Désolés, le blogue de Patricia Hughes est seulement disponible en anglais pour l'instant.
This morning the LCO released our Interim Report in our Family Law Project (en français), including discussion of the issues and draft recommendations. It focuses on proposed reforms that we think will reduce fragmentation and confusion in the system.
The project is a "process" project. It doesn't deal with substantive law (it doesn't recommend reform to the matrimonial home provisions in the Family Law Act, for example.) Instead, it looks at when and how people having family disputes enter the system. It emphasizes the need for the family law system to respond to Ontario's increasing pluralism or diversity, the reality that members of different communities may have different needs to which the system must respond if it is to be effective in addressing their needs.
After releasing an options paper with two different types of projects, a consultation paper, a paper that summarizes the results of our consultation process, after considering the recommendations and analysis of others who have indicated their own thinking about needed reforms in the last few years, commissioned research papers and the reforms put in place by the government over 2010-2011, and after receiving input from our advisory group, the Interim Report represents our current thinking on the kinds of reforms the system needs to be more effective.
We believe a law reform commission should be both practical and "visionary" and so we've divided our recommendations into two categories, those we think could be implemented in the short and mid-term. A number are low cost, but it is hard to change an existing system without some cost; in some cases, however, it may be possible to make cost savings through changes that can then be dedicated to new aspects of the system. The second type of recommendation is more ambitious; these are changes that we know are unlikely now, but might be possible when political will and economic circumstances coincide to allow real change.

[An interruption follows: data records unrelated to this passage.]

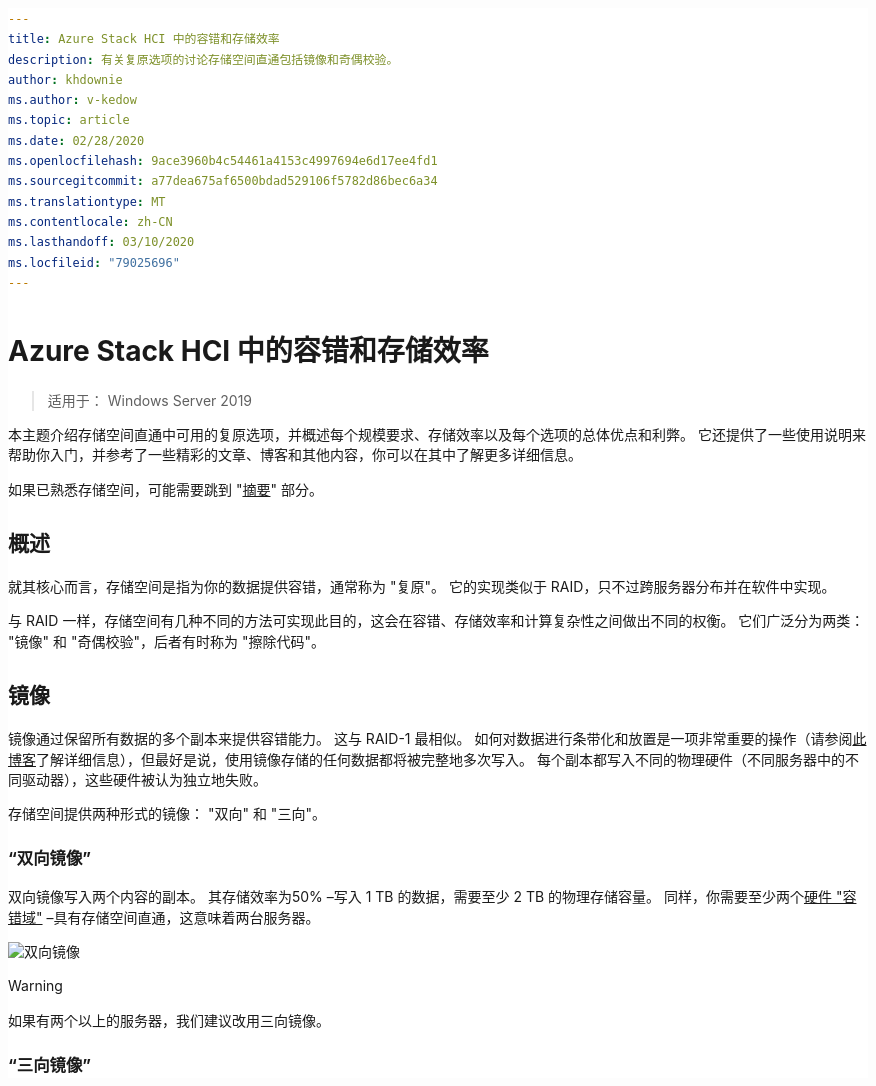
 ```yaml
---
title: Azure Stack HCI 中的容错和存储效率
description: 有关复原选项的讨论存储空间直通包括镜像和奇偶校验。
author: khdownie
ms.author: v-kedow
ms.topic: article
ms.date: 02/28/2020
ms.openlocfilehash: 9ace3960b4c54461a4153c4997694e6d17ee4fd1
ms.sourcegitcommit: a77dea675af6500bdad529106f5782d86bec6a34
ms.translationtype: MT
ms.contentlocale: zh-CN
ms.lasthandoff: 03/10/2020
ms.locfileid: "79025696"
---
```

# <a name="fault-tolerance-and-storage-efficiency-in-azure-stack-hci"></a>Azure Stack HCI 中的容错和存储效率

>适用于： Windows Server 2019

本主题介绍存储空间直通中可用的复原选项，并概述每个规模要求、存储效率以及每个选项的总体优点和利弊。 它还提供了一些使用说明来帮助你入门，并参考了一些精彩的文章、博客和其他内容，你可以在其中了解更多详细信息。

如果已熟悉存储空间，可能需要跳到 "[摘要](#summary)" 部分。

## <a name="overview"></a>概述

就其核心而言，存储空间是指为你的数据提供容错，通常称为 "复原"。 它的实现类似于 RAID，只不过跨服务器分布并在软件中实现。

与 RAID 一样，存储空间有几种不同的方法可实现此目的，这会在容错、存储效率和计算复杂性之间做出不同的权衡。 它们广泛分为两类： "镜像" 和 "奇偶校验"，后者有时称为 "擦除代码"。

## <a name="mirroring"></a>镜像

镜像通过保留所有数据的多个副本来提供容错能力。 这与 RAID-1 最相似。 如何对数据进行条带化和放置是一项非常重要的操作（请参阅[此博客](https://blogs.technet.microsoft.com/filecab/2016/11/21/deep-dive-pool-in-spaces-direct/)了解详细信息），但最好是说，使用镜像存储的任何数据都将被完整地多次写入。 每个副本都写入不同的物理硬件（不同服务器中的不同驱动器），这些硬件被认为独立地失败。

存储空间提供两种形式的镜像： "双向" 和 "三向"。

### <a name="two-way-mirror"></a>“双向镜像”

双向镜像写入两个内容的副本。 其存储效率为50% –写入 1 TB 的数据，需要至少 2 TB 的物理存储容量。 同样，你需要至少两个[硬件 "容错域"](/windows-server/failover-clustering/fault-domains) –具有存储空间直通，这意味着两台服务器。

![双向镜像](media/fault-tolerance/two-way-mirror-180px.png)

   >[!WARNING]
   > 如果有两个以上的服务器，我们建议改用三向镜像。

### <a name="three-way-mirror"></a>“三向镜像”
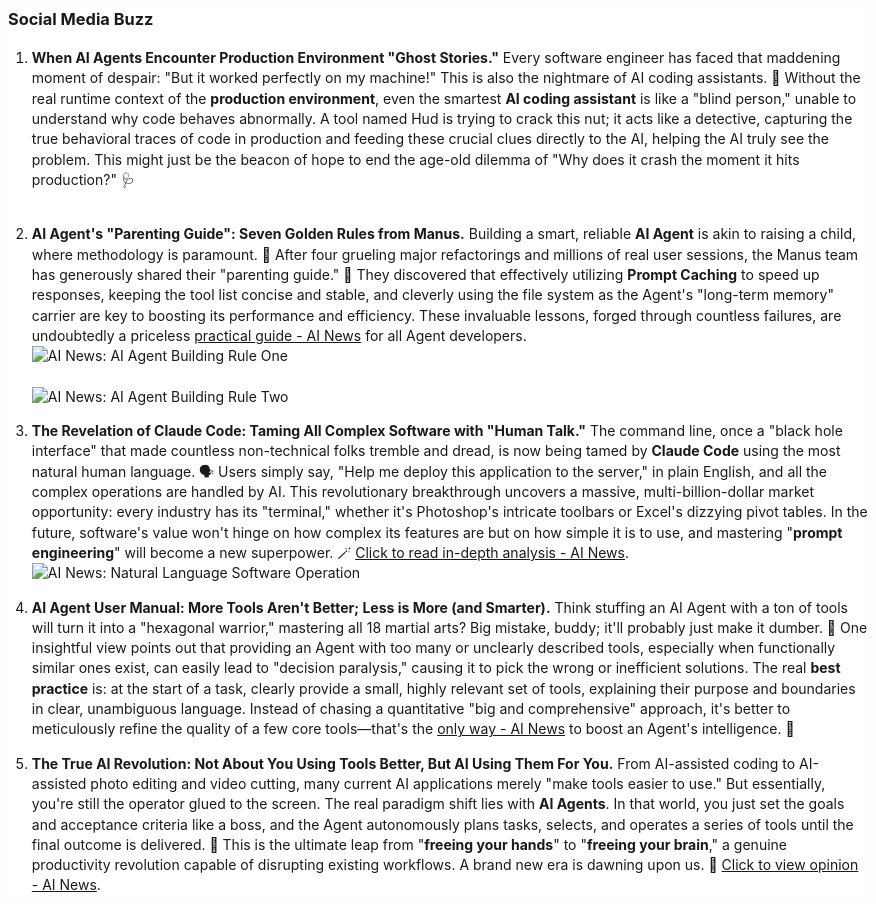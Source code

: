 ### **Social Media Buzz**

1.  **When AI Agents Encounter Production Environment "Ghost Stories."** Every software engineer has faced that maddening moment of despair: "But it worked perfectly on my machine!" This is also the nightmare of AI coding assistants. 👻 Without the real runtime context of the **production environment**, even the smartest **AI coding assistant** is like a "blind person," unable to understand why code behaves abnormally. A tool named Hud is trying to crack this nut; it acts like a detective, capturing the true behavioral traces of code in production and feeding these crucial clues directly to the AI, helping the AI truly see the problem. This might just be the beacon of hope to end the age-old dilemma of "Why does it crash the moment it hits production?" 🩺<br/> <video src="https://cdn.jsdmirror.com/gh/justlovemaki/imagehub@main/images/2025/07/news_01k0pwat92ex7a81v74acawggt.mp4" controls="controls" width="100%"></video><br/>

2.  **AI Agent's "Parenting Guide": Seven Golden Rules from Manus.** Building a smart, reliable **AI Agent** is akin to raising a child, where methodology is paramount. 👶 After four grueling major refactorings and millions of real user sessions, the Manus team has generously shared their "parenting guide." 📜 They discovered that effectively utilizing **Prompt Caching** to speed up responses, keeping the tool list concise and stable, and cleverly using the file system as the Agent's "long-term memory" carrier are key to boosting its performance and efficiency. These invaluable lessons, forged through countless failures, are undoubtedly a priceless [practical guide - AI News](https://x.com/dotey/status/1947084839221370921) for all Agent developers.<br/>![AI News: AI Agent Building Rule One](https://cdn.jsdmirror.com/gh/justlovemaki/imagehub@main/images/2025/07/news_01k0pwax1recyabq5z5gaer4zn.avif)<br/><br/>![AI News: AI Agent Building Rule Two](https://cdn.jsdmirror.com/gh/justlovemaki/imagehub@main/images/2025/07/news_01k0pwazaqe5ta8sfasw0raet5.avif)<br/>

3.  **The Revelation of Claude Code: Taming All Complex Software with "Human Talk."** The command line, once a "black hole interface" that made countless non-technical folks tremble and dread, is now being tamed by **Claude Code** using the most natural human language. 🗣️ Users simply say, "Help me deploy this application to the server," in plain English, and all the complex operations are handled by AI. This revolutionary breakthrough uncovers a massive, multi-billion-dollar market opportunity: every industry has its "terminal," whether it's Photoshop's intricate toolbars or Excel's dizzying pivot tables. In the future, software's value won't hinge on how complex its features are but on how simple it is to use, and mastering "**prompt engineering**" will become a new superpower. 🪄 [Click to read in-depth analysis - AI News](https://x.com/shao__meng/status/1947083943939113438).<br/>![AI News: Natural Language Software Operation](https://cdn.jsdmirror.com/gh/justlovemaki/imagehub@main/images/2025/07/news_01k0pwb1a1f098sh2hbaxjn8a2.avif)<br/>

4.  **AI Agent User Manual: More Tools Aren't Better; Less is More (and Smarter).** Think stuffing an AI Agent with a ton of tools will turn it into a "hexagonal warrior," mastering all 18 martial arts? Big mistake, buddy; it'll probably just make it dumber. 🤔 One insightful view points out that providing an Agent with too many or unclearly described tools, especially when functionally similar ones exist, can easily lead to "decision paralysis," causing it to pick the wrong or inefficient solutions. The real **best practice** is: at the start of a task, clearly provide a small, highly relevant set of tools, explaining their purpose and boundaries in clear, unambiguous language. Instead of chasing a quantitative "big and comprehensive" approach, it's better to meticulously refine the quality of a few core tools—that's the [only way - AI News](https://x.com/wwwgoubuli/status/1946961001611760024) to boost an Agent's intelligence. 🎯

5.  **The True AI Revolution: Not About You Using Tools Better, But AI Using Them For You.** From AI-assisted coding to AI-assisted photo editing and video cutting, many current AI applications merely "make tools easier to use." But essentially, you're still the operator glued to the screen. The real paradigm shift lies with **AI Agents**. In that world, you just set the goals and acceptance criteria like a boss, and the Agent autonomously plans tasks, selects, and operates a series of tools until the final outcome is delivered. 🤖 This is the ultimate leap from "**freeing your hands**" to "**freeing your brain**," a genuine productivity revolution capable of disrupting existing workflows. A brand new era is dawning upon us. 🧠 [Click to view opinion - AI News](https://x.com/dotey/status/1946992313982398573).
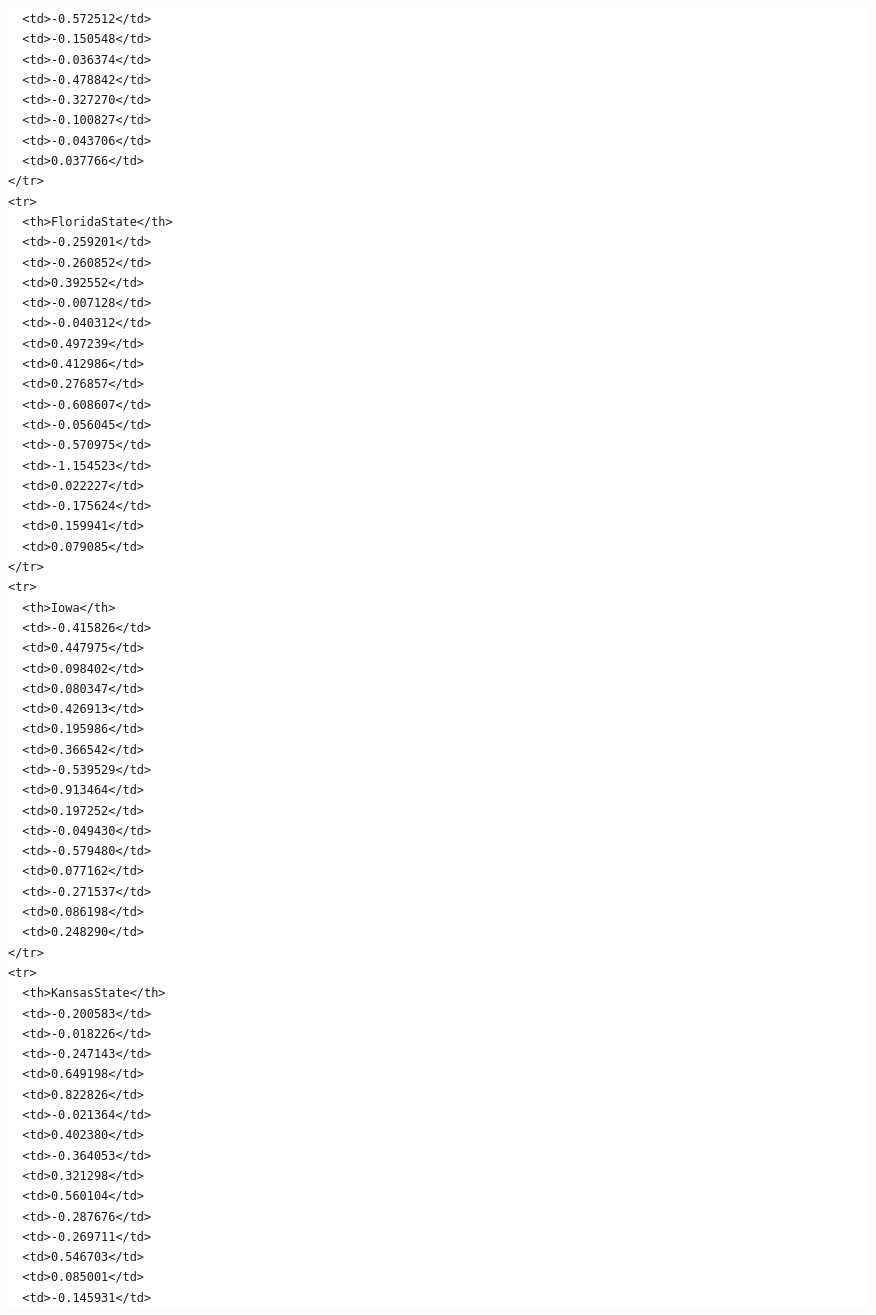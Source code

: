       <td>-0.572512</td>
      <td>-0.150548</td>
      <td>-0.036374</td>
      <td>-0.478842</td>
      <td>-0.327270</td>
      <td>-0.100827</td>
      <td>-0.043706</td>
      <td>0.037766</td>
    </tr>
    <tr>
      <th>FloridaState</th>
      <td>-0.259201</td>
      <td>-0.260852</td>
      <td>0.392552</td>
      <td>-0.007128</td>
      <td>-0.040312</td>
      <td>0.497239</td>
      <td>0.412986</td>
      <td>0.276857</td>
      <td>-0.608607</td>
      <td>-0.056045</td>
      <td>-0.570975</td>
      <td>-1.154523</td>
      <td>0.022227</td>
      <td>-0.175624</td>
      <td>0.159941</td>
      <td>0.079085</td>
    </tr>
    <tr>
      <th>Iowa</th>
      <td>-0.415826</td>
      <td>0.447975</td>
      <td>0.098402</td>
      <td>0.080347</td>
      <td>0.426913</td>
      <td>0.195986</td>
      <td>0.366542</td>
      <td>-0.539529</td>
      <td>0.913464</td>
      <td>0.197252</td>
      <td>-0.049430</td>
      <td>-0.579480</td>
      <td>0.077162</td>
      <td>-0.271537</td>
      <td>0.086198</td>
      <td>0.248290</td>
    </tr>
    <tr>
      <th>KansasState</th>
      <td>-0.200583</td>
      <td>-0.018226</td>
      <td>-0.247143</td>
      <td>0.649198</td>
      <td>0.822826</td>
      <td>-0.021364</td>
      <td>0.402380</td>
      <td>-0.364053</td>
      <td>0.321298</td>
      <td>0.560104</td>
      <td>-0.287676</td>
      <td>-0.269711</td>
      <td>0.546703</td>
      <td>0.085001</td>
      <td>-0.145931</td>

We release interim reports with draft recommendations so that we let people know what we're thinking as clearly as we can. They are more likely to attract attention and a response from those affected than is a simple statement of what we're thinking (an ordinary discussion paper, in other words).
Certainly not everyone will agree with them, and we may find that some of them are not as feasible as we think. In some recommendations, we identify the "agent" of change because calls for change "in the air" are not helpful. We expect to hear from them now that our thinking has crystallized to this extent. It's important that we hear from those affected, whether workers or users in the system or they are responsible for the system. This post-release consultation can take several forms: emails, online comments, written submissions, in-person discussions. Contact the LCO at
- 2032 Ignat Kaneff Building, Osgoode Hall Law School, York University, 4700 Keele Street, Toronto, ON, M3J 1P3
- LawCommission@lco-cdo.org
- 416.650.8406
- Fax: 416.650.8418
- TTY: 1.877.650.8082
- Toll free: 1.866.950.8406
- Online: http://www.lco-cdo.org/en/content/get-touch or/ou http://www.lco-cdo.org/fr/content/get-touchÂ
We have considered the recommendations carefully, but we are not "invested" in them. Some of our draft recommendations may change; we may even decide it's best not to make some of them at all; we may add others that reflect ideas that did not previously come to our attention. All the feedback and post-release consultation will inform our draft final report for the Board of Governors to consider. Final approval rests in their hands.